La piazza è il fallimento della politica che fa finta di non sentire.
La linea di confine non è tra il pizzaiolo ed il poliziotto ma tra categorie che cercavano il dialogo ed una classe dirigente incapace di risposte.
Sfrega oggi, frega domani prima o poi l’incendio sarebbe scoppiato. La pressione, studiavamo a scuola, è una grandezza fisica e la sua compressione finisce a generare lo scoppio.
Così fu che dalle cucine alla strada migliaia di ristoratori hanno fatto il passo lungo. Forse più della gamba stessa.
Nelle piazze si urla, si alzano i toni e chiunque imbracci un megafono urla al mondo il suo disagio.
Per tante ragioni la piazza è una trappola. Una su tutte la perdita di ogni rappresentatività. La rivolta trascende la ragione e confonde ogni proposizione, cioè che arriva all’unisono più che una sinfonia è un distorto suono.
La piazza è una trappola perché ci si imbuca di tutto, si sa, scalmanati, negazionisti, terrapiattisti e pure quelli vestiti da puffi ( vedi lo scorso anno in Francia). Anche se probabilmente è più da temere un incompetente che governa piuttosto che un imbecille che si infiltra.
C’è la rabbia sotto ogni protesta, ed è innegabile che nelle immagini di quei lavoratori in lacrime stremati ad urlare davanti ai caschi blu della polizia c’è un paese che urla giustizia, operatori che invocano lavoro, settori che implorano ascolto.
È qui che il confine tra rabbia, giustizia, istanze, ragioni diventa poroso.
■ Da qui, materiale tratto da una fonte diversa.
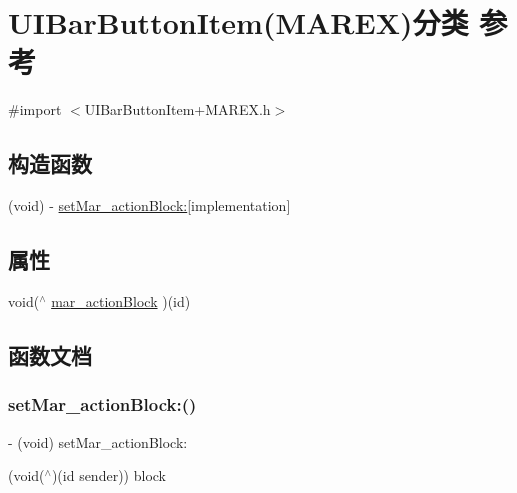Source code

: \hypertarget{category_u_i_bar_button_item_07_m_a_r_e_x_08}{}\section{U\+I\+Bar\+Button\+Item(M\+A\+R\+EX)分类 参考}
\label{category_u_i_bar_button_item_07_m_a_r_e_x_08}


{\ttfamily \#import $<$U\+I\+Bar\+Button\+Item+\+M\+A\+R\+E\+X.\+h$>$}

\subsection*{构造函数}
\begin{DoxyCompactItemize}
\item 
(void) -\/ \hyperlink{category_u_i_bar_button_item_07_m_a_r_e_x_08_a88ed89ef9fd901cc4ce272b6a1fe6633}{set\+Mar\+\_\+action\+Block\+:}{\ttfamily  \mbox{[}implementation\mbox{]}}
\end{DoxyCompactItemize}
\subsection*{属性}
\begin{DoxyCompactItemize}
\item 
void($^\wedge$ \hyperlink{category_u_i_bar_button_item_07_m_a_r_e_x_08_a8fed155aa71a12f11fee04ab1e2f9554}{mar\+\_\+action\+Block} )(id)
\end{DoxyCompactItemize}


\subsection{函数文档}
\mbox{\label{category_u_i_bar_button_item_07_m_a_r_e_x_08_a88ed89ef9fd901cc4ce272b6a1fe6633}} 
\subsubsection{\texorpdfstring{set\+Mar\+\_\+action\+Block\+:()}{setMar\_actionBlock:()}}
{\footnotesize\ttfamily -\/ (void) set\+Mar\+\_\+action\+Block\+: \begin{DoxyParamCaption}\item[{(void($^\wedge$)(id sender))}]{block }\end{DoxyParamCaption}\hspace{0.3cm}{\ttfamily [implementation]}}



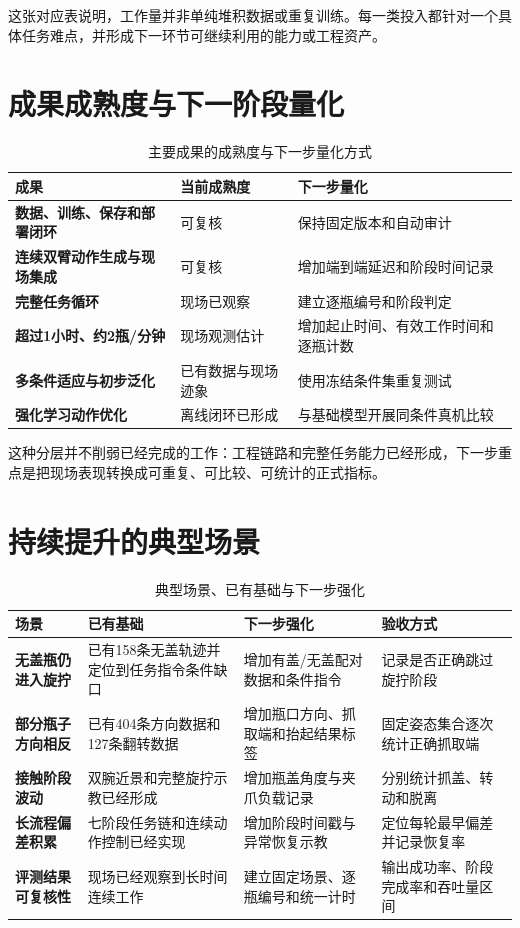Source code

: 这张对应表说明，工作量并非单纯堆积数据或重复训练。每一类投入都针对一个具体任务难点，并形成下一环节可继续利用的能力或工程资产。

\section{成果成熟度与下一阶段量化}

\begin{table}[H]
\centering
\caption{主要成果的成熟度与下一步量化方式}
\begin{tabularx}{\textwidth}{>{\bfseries}p{48mm}p{27mm}X}
\toprule
成果 & 当前成熟度 & 下一步量化\\
\midrule
数据、训练、保存和部署闭环 & 可复核 & 保持固定版本和自动审计\\
连续双臂动作生成与现场集成 & 可复核 & 增加端到端延迟和阶段时间记录\\
完整任务循环 & 现场已观察 & 建立逐瓶编号和阶段判定\\
超过1小时、约2瓶/分钟 & 现场观测估计 & 增加起止时间、有效工作时间和逐瓶计数\\
多条件适应与初步泛化 & 已有数据与现场迹象 & 使用冻结条件集重复测试\\
强化学习动作优化 & 离线闭环已形成 & 与基础模型开展同条件真机比较\\
\bottomrule
\end{tabularx}
\end{table}

这种分层并不削弱已经完成的工作：工程链路和完整任务能力已经形成，下一步重点是把现场表现转换成可重复、可比较、可统计的正式指标。

\section{持续提升的典型场景}

\begin{table}[H]
\centering
\caption{典型场景、已有基础与下一步强化}
\begin{tabularx}{\textwidth}{>{\bfseries}p{28mm}p{47mm}p{45mm}X}
\toprule
场景 & 已有基础 & 下一步强化 & 验收方式\\
\midrule
无盖瓶仍进入旋拧 & 已有158条无盖轨迹并定位到任务指令条件缺口 & 增加有盖/无盖配对数据和条件指令 & 记录是否正确跳过旋拧阶段\\
部分瓶子方向相反 & 已有404条方向数据和127条翻转数据 & 增加瓶口方向、抓取端和抬起结果标签 & 固定姿态集合逐次统计正确抓取端\\
接触阶段波动 & 双腕近景和完整旋拧示教已经形成 & 增加瓶盖角度与夹爪负载记录 & 分别统计抓盖、转动和脱离\\
长流程偏差积累 & 七阶段任务链和连续动作控制已经实现 & 增加阶段时间戳与异常恢复示教 & 定位每轮最早偏差并记录恢复率\\
评测结果可复核性 & 现场已经观察到长时间连续工作 & 建立固定场景、逐瓶编号和统一计时 & 输出成功率、阶段完成率和吞吐量区间\\
\bottomrule
\end{tabularx}
\end{table}

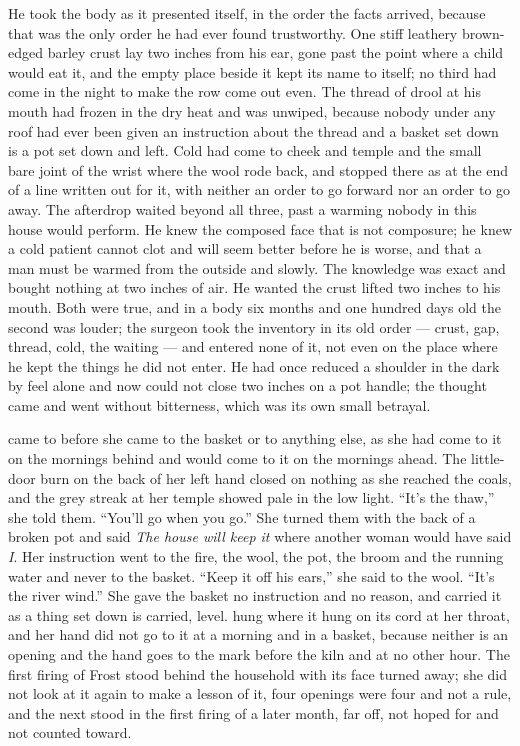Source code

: He took the body as it presented itself, in the order the facts arrived, because that was the only order he had ever found trustworthy. One stiff leathery brown-edged barley crust lay two inches from his ear, gone past the point where a child would eat it, and the empty place beside it kept its name to itself; no third had come in the night to make the row come out even. The thread of drool at his mouth had frozen in the dry heat and was unwiped, because nobody under any roof had ever been given an instruction about the thread and a basket set down is a pot set down and left. Cold had come to cheek and temple and the small bare joint of the wrist where the wool rode back, and stopped there as at the end of a line written out for it, with neither an order to go forward nor an order to go away. The afterdrop waited beyond all three, past a warming nobody in this house would perform. He knew the composed face that is not composure; he knew a cold patient cannot clot and will seem better before he is worse, and that a man must be warmed from the outside and slowly. The knowledge was exact and bought nothing at two inches of air. He wanted the crust lifted two inches to his mouth. Both were true, and in a body six months and one hundred days old the second was louder; the surgeon took the inventory in its old order --- crust, gap, thread, cold, the waiting --- and entered none of it, not even on the place where he kept the things he did not enter. He had once reduced a shoulder in the dark by feel alone and now could not close two inches on a pot handle; the thought came and went without bitterness, which was its own small betrayal.

 came to  before she came to the basket or to anything else, as she had come to it on the mornings behind and would come to it on the mornings ahead. The little-door burn on the back of her left hand closed on nothing as she reached the coals, and the grey streak at her temple showed pale in the low light. “It’s the thaw,” she told them. “You’ll go when you go.” She turned them with the back of a broken pot and said \emph{The house will keep it} where another woman would have said \emph{I}. Her instruction went to the fire, the wool, the pot, the broom and the running water and never to the basket. “Keep it off his ears,” she said to the wool. “It’s the river wind.” She gave the basket no instruction and no reason, and carried it as a thing set down is carried, level.  hung where it hung on its cord at her throat, and her hand did not go to it at a morning and in a basket, because neither is an opening and the hand goes to the mark before the kiln and at no other hour. The first firing of Frost stood behind the household with its face turned away; she did not look at it again to make a lesson of it, four openings were four and not a rule, and the next stood in the first firing of a later month, far off, not hoped for and not counted toward.

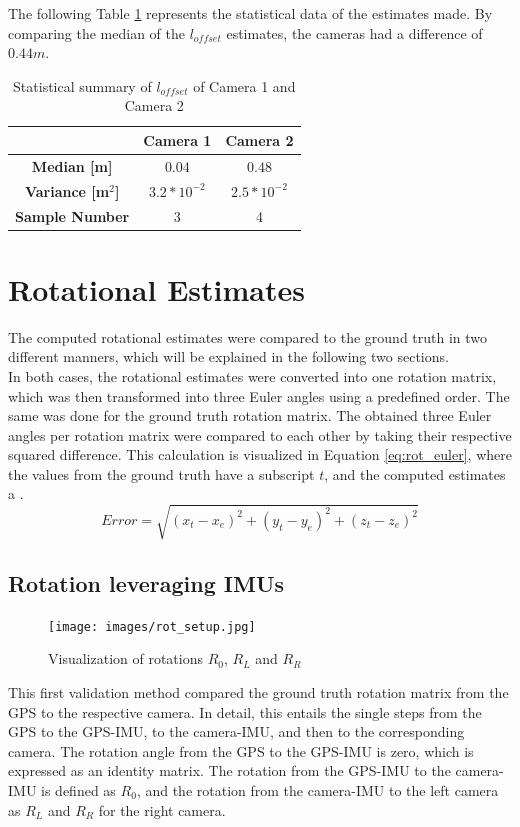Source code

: The following Table \ref{tab:stats_long} represents the statistical data of the estimates made. By comparing the median of the $l_{offset}$ estimates, the cameras had a difference of $0.44m$.

\begin{table}[h!]
\centering
\begin{tabular}{c c c}
  & \textbf{Camera 1} & \textbf{Camera 2} \\
\midrule
\textbf{Median [m] } & $0.04$ & $0.48$ \\
\textbf{Variance [m$^2$]} &  $3.2 * 10^{-2}$ & $2.5 * 10^{-2}$ \\
\textbf{Sample Number} & 3 & 4 \\
\bottomrule
\end{tabular}
\caption{Statistical summary of $l_{offset}$ of Camera 1 and Camera 2}
\label{tab:stats_long}
\end{table}






\newpage
\section{Rotational Estimates}
The computed rotational estimates were compared to the ground truth in two different manners, which will be explained in the following two sections.\\

In both cases, the rotational estimates were converted into one rotation matrix, which was then transformed into three Euler angles using a predefined order. The same was done for the ground truth rotation matrix. The obtained three Euler angles per rotation matrix were compared to each other by taking their respective squared difference. This calculation is visualized in Equation \ref{eq:rot_euler}, where the values from the ground truth have a subscript $t$, and the computed estimates a . 
 \begin{equation}
Error = \sqrt{(x_t - x_e)^2 + (y_t - y_e)^2 +(z_t-z_e) ^2}
\label{eq:rot_euler}
\end{equation}


\subsection{Rotation leveraging IMUs}
\begin{figure}[h!]
   \centering
   \texttt{[image: images/rot\_setup.jpg]}
   \caption{Visualization of rotations $R_0$, $R_L$ and $R_R$}
   \label{pics:rotsetup}
\end{figure}
This first validation method compared the ground truth rotation matrix from the GPS to the respective camera. In detail, this entails the single steps from the GPS to the GPS-IMU, to the camera-IMU, and then to the corresponding camera. The rotation angle from the GPS to the GPS-IMU is zero, which is expressed as an identity matrix. The rotation from the GPS-IMU to the camera-IMU is defined as $R_0$, and the rotation from the camera-IMU to the left camera as $R_L$ and $R_R$ for the right camera.

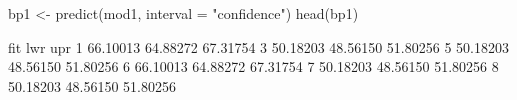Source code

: \begin{Schunk}
\begin{Sinput}
 bp1 <- predict(mod1, interval = "confidence")
 head(bp1)
\end{Sinput}
\begin{Soutput}
       fit      lwr      upr
1 66.10013 64.88272 67.31754
3 50.18203 48.56150 51.80256
5 50.18203 48.56150 51.80256
6 66.10013 64.88272 67.31754
7 50.18203 48.56150 51.80256
8 50.18203 48.56150 51.80256
\end{Soutput}
\end{Schunk}
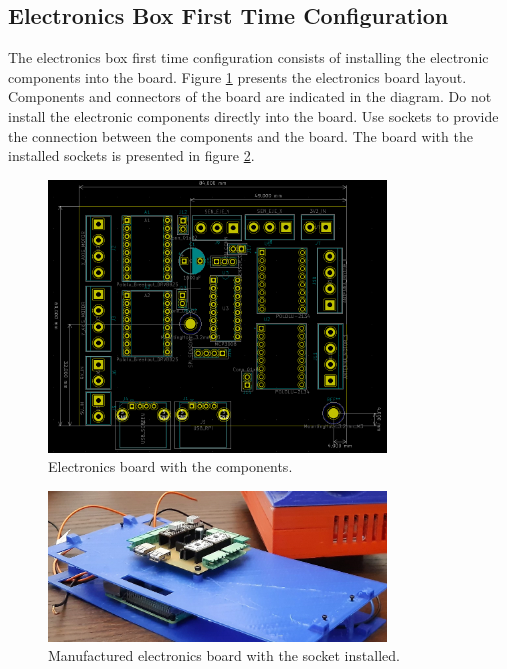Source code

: \documentclass{article}
\begin{document}
\subsection{Electronics Box First Time Configuration}
The electronics box first time configuration consists of installing the electronic components into the board. Figure \ref{fig:electronics_board} presents the electronics board layout. Components and connectors of the board are indicated in the diagram. Do not install the electronic components directly into the board. Use sockets to provide the connection between the components and the board. The board with the installed sockets is presented in figure \ref{fig:electronics_socket}.

\begin{figure}[H]
    \centering
    \includegraphics[width=0.8\textwidth]{images/first_time/board.png}
    \caption{Electronics board with the components.}
    \label{fig:electronics_board}
\end{figure}

\begin{figure}[H]
    \centering
    \includegraphics[width=0.8\textwidth]{images/first_time/PCB_mkII.jpg}
    \caption{Manufactured electronics board with the socket installed.}
    \label{fig:electronics_socket}
\end{figure}
\end{document}
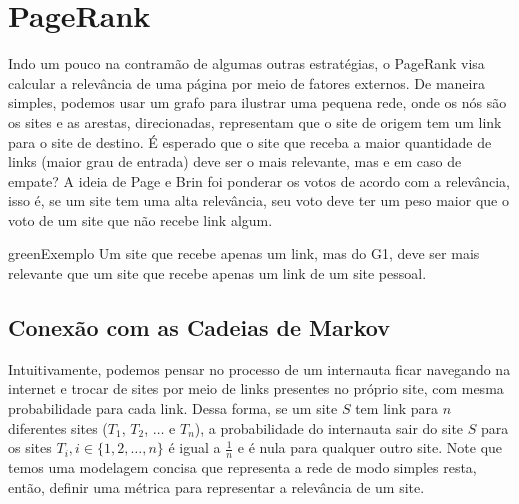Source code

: \documentclass{article}
\begin{document}

\section*{PageRank}

Indo um pouco na contramão de algumas outras estratégias, o PageRank visa calcular a relevância de uma página por meio de fatores externos. De maneira simples, podemos usar um grafo para ilustrar uma pequena rede, onde os nós são os sites e as arestas, direcionadas, representam que o site de origem tem um link para o site de destino. É esperado que o site que receba a maior quantidade de links (maior grau de entrada) deve ser o mais relevante, mas e em caso de empate? A ideia de Page e Brin foi ponderar os votos de acordo com a relevância, isso é, se um site tem uma alta relevância, seu voto deve ter um peso maior que o voto de um site que não recebe link algum.
\begin{mybox}{green}{Exemplo}
    Um site que recebe apenas um link, mas do G1, deve ser mais relevante que um site que recebe apenas um link de um site pessoal.
\end{mybox}


\subsection*{Conexão com as Cadeias de Markov}

Intuitivamente, podemos pensar no processo de um internauta ficar navegando na internet e trocar de sites por meio de links presentes no próprio site, com mesma probabilidade para cada link. Dessa forma, se um site $S$ tem link para $n$ diferentes sites ($T_1$, $T_2$, $\dots$ e $T_n$), a probabilidade do internauta sair do site $S$ para os sites $T_i, i \in \{1, 2, \dots, n\}$ é igual a $\frac{1}{n}$ e é nula para qualquer outro site. Note que temos uma modelagem concisa que representa a rede de modo simples resta, então, definir uma métrica para representar a relevância de um site.
\end{document}
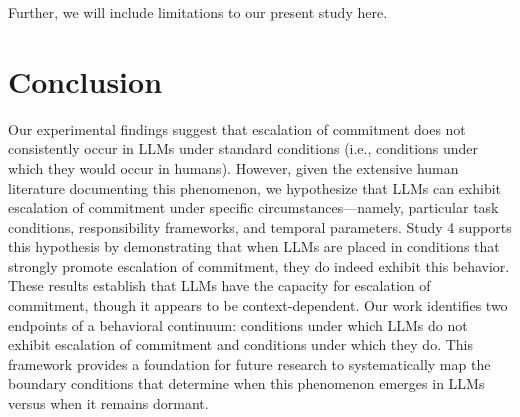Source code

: \documentclass[letterpaper]{article} %
\begin{document}
Further, we will include limitations to our present study here.



\section{Conclusion}

Our experimental findings suggest that escalation of commitment does not consistently occur in LLMs under standard conditions (i.e., conditions under which they would occur in humans). However, given the extensive human literature documenting this phenomenon, we hypothesize that LLMs can exhibit escalation of commitment under specific circumstances---namely, particular task conditions, responsibility frameworks, and temporal parameters. Study 4 supports this hypothesis by demonstrating that when LLMs are placed in conditions that strongly promote escalation of commitment, they do indeed exhibit this behavior.
These results establish that LLMs have the capacity for escalation of commitment, though it appears to be context-dependent. Our work identifies two endpoints of a behavioral continuum: conditions under which LLMs do not exhibit escalation of commitment and conditions under which they do. This framework provides a foundation for future research to systematically map the boundary conditions that determine when this phenomenon emerges in LLMs versus when it remains dormant.


\newpage



% 
\end{document}
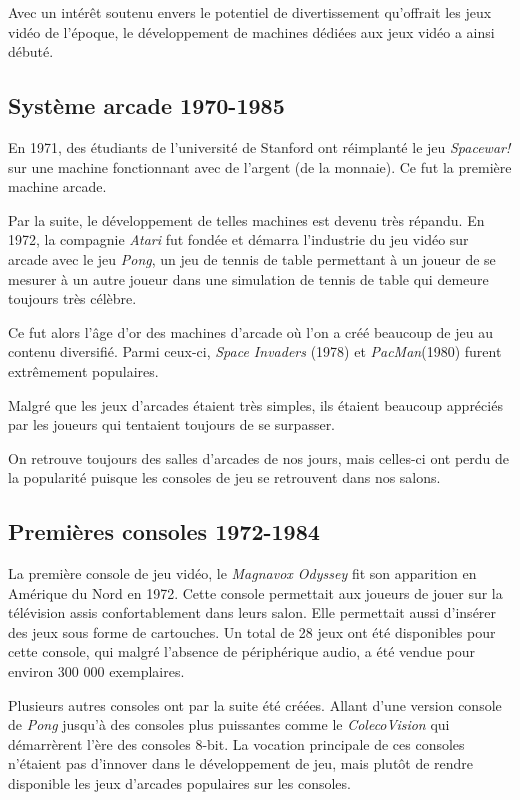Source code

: \documentclass[12pt,oneside,letterpaper,francais]{book}
\newcommand{\si}{{\textit{Space Invaders }}}
\begin{document}
Avec un intérêt soutenu envers le potentiel de divertissement
qu'offrait les jeux vidéo de l'époque, le développement de machines
dédiées aux jeux vidéo a ainsi débuté.

\subsection{Système arcade 1970-1985}
En 1971, des étudiants de l'université de Stanford ont réimplanté le
jeu \textit{Spacewar!} sur une machine fonctionnant avec de l'argent
(de la monnaie). Ce fut la première machine arcade.

Par la suite, le développement de telles machines est devenu très
répandu. En 1972, la compagnie \textit{Atari} fut fondée et démarra
l'industrie du jeu vidéo sur arcade avec le jeu \textit{Pong}, un jeu
de tennis de table permettant à un joueur de se mesurer à un autre
joueur dans une simulation de tennis de table qui demeure toujours
très célèbre.

Ce fut alors l'âge d'or des machines d'arcade où l'on a créé beaucoup
de jeu au contenu diversifié. Parmi ceux-ci, \si(1978) et
\textit{PacMan}(1980) furent extrêmement populaires.

Malgré que les jeux d'arcades étaient très simples, ils étaient
beaucoup appréciés par les joueurs qui tentaient toujours de se
surpasser.

On retrouve toujours des salles d'arcades de nos jours, mais celles-ci
ont perdu de la popularité puisque les consoles de jeu se
retrouvent dans nos salons.

\subsection{Premières consoles 1972-1984}

La première console de jeu vidéo, le \textit{Magnavox Odyssey} fit son
apparition en Amérique du Nord en 1972. Cette console permettait aux
joueurs de jouer sur la télévision assis confortablement dans leurs
salon. Elle permettait aussi d'insérer des jeux sous forme de
cartouches. Un total de 28 jeux ont été disponibles pour cette
console, qui malgré l'absence de périphérique audio, a été vendue pour
environ 300 000 exemplaires.

Plusieurs autres consoles ont par la suite été créées. Allant d'une
version console de \textit{Pong} jusqu'à des consoles plus puissantes
comme le \textit{ColecoVision} qui démarrèrent l'ère des consoles
8-bit. La vocation principale de ces consoles n'étaient pas d'innover
dans le développement de jeu, mais plutôt de rendre disponible les
jeux d'arcades populaires sur les consoles.
\end{document}
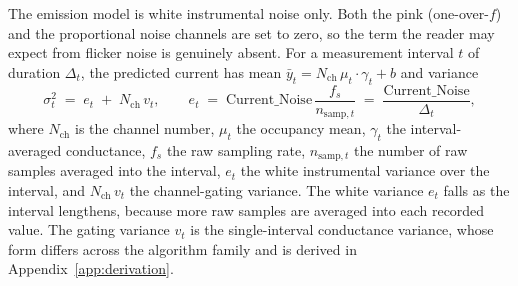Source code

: The emission model is white instrumental noise only. Both the pink (one-over-$f$)
and the proportional noise channels are set to zero, so the term the reader may
expect from flicker noise is genuinely absent.
For a measurement interval $t$ of duration $\Delta_t$, the predicted current has
mean $\bar y_t = N_{\mathrm{ch}}\,\mu_t\!\cdot\!\gamma_t + b$ and variance
\[
  \sigma_t^2 \;=\; e_t \;+\; N_{\mathrm{ch}}\,v_t ,
  \qquad
  e_t \;=\; \mathrm{Current\_Noise}\,\frac{f_s}{n_{\mathrm{samp},t}}
        \;=\; \frac{\mathrm{Current\_Noise}}{\Delta_t},
\]
where $N_{\mathrm{ch}}$ is the channel number, $\mu_t$ the occupancy mean, $\gamma_t$
the interval-averaged conductance, $f_s$ the raw sampling rate, $n_{\mathrm{samp},t}$
the number of raw samples averaged into the interval, $e_t$ the white instrumental
variance over the interval, and $N_{\mathrm{ch}}\,v_t$ the channel-gating variance.
The white variance $e_t$ falls as the interval lengthens, because more raw samples
are averaged into each recorded value. The gating variance $v_t$ is the
single-interval conductance variance, whose form differs across the algorithm
family and is derived in Appendix~\ref{app:derivation}.

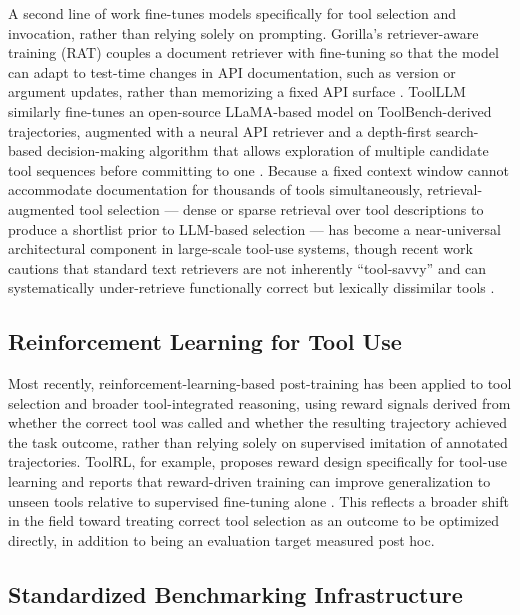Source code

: \documentclass[acmsmall]{acmart}
\begin{document}
A second line of work fine-tunes models specifically for tool selection and invocation, rather than relying solely on prompting. Gorilla's retriever-aware training (RAT) couples a document retriever with fine-tuning so that the model can adapt to test-time changes in API documentation, such as version or argument updates, rather than memorizing a fixed API surface \citep{patil2023gorilla}. ToolLLM similarly fine-tunes an open-source LLaMA-based model on ToolBench-derived trajectories, augmented with a neural API retriever and a depth-first search-based decision-making algorithm that allows exploration of multiple candidate tool sequences before committing to one \citep{qin2024toolllm}. Because a fixed context window cannot accommodate documentation for thousands of tools simultaneously, retrieval-augmented tool selection --- dense or sparse retrieval over tool descriptions to produce a shortlist prior to LLM-based selection --- has become a near-universal architectural component in large-scale tool-use systems, though recent work cautions that standard text retrievers are not inherently ``tool-savvy'' and can systematically under-retrieve functionally correct but lexically dissimilar tools \citep{shi2025toolretrieval}.

\subsection{Reinforcement Learning for Tool Use}
\label{sec:rl}

Most recently, reinforcement-learning-based post-training has been applied to tool selection and broader tool-integrated reasoning, using reward signals derived from whether the correct tool was called and whether the resulting trajectory achieved the task outcome, rather than relying solely on supervised imitation of annotated trajectories. ToolRL, for example, proposes reward design specifically for tool-use learning and reports that reward-driven training can improve generalization to unseen tools relative to supervised fine-tuning alone \citep{qian2025toolrl}. This reflects a broader shift in the field toward treating correct tool selection as an outcome to be optimized directly, in addition to being an evaluation target measured post hoc.

\subsection{Standardized Benchmarking Infrastructure}
\label{sec:benchmarking}
\end{document}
E quel confine non è fatto dalla transenna che separa un pizzaiolo con la maglietta bianca ed un poliziotto con la giubba blu. Il confine sta nel fallimento di una politica che ha deciso di farsi ostaggio piuttosto che pregio di un Comitato che da una anno tira le date sul calendario giocando le sorti degli italiani.
Ma ognuno il suo mestiere. Il virus si sa cammina sulle nostre gambe e le possibilità di beccarselo aumentano via via che scendiamo le scale dalla porta di casa. Quindi si, puoi prendertelo ovunque al ristorante, al bar, sul treno, sull’aereo, al supermercato, giocando a briscola a casa, o andando in cortile a sfamare i gatti. Ovunque. È giusto che i medici lo dicano, è giusto che gli italiani recepiscano, ma è sacrosanto che la politica interpreti.
Per questo le regole andavano mediate e condivise, piuttosto che imposte e arrogate.
La mediazione è compito della politica e la mediazione è figlia dell’interlocuzione.
Ma sino ad oggi avete fatto finta di non sentire, e la piazza adesso alza la voce.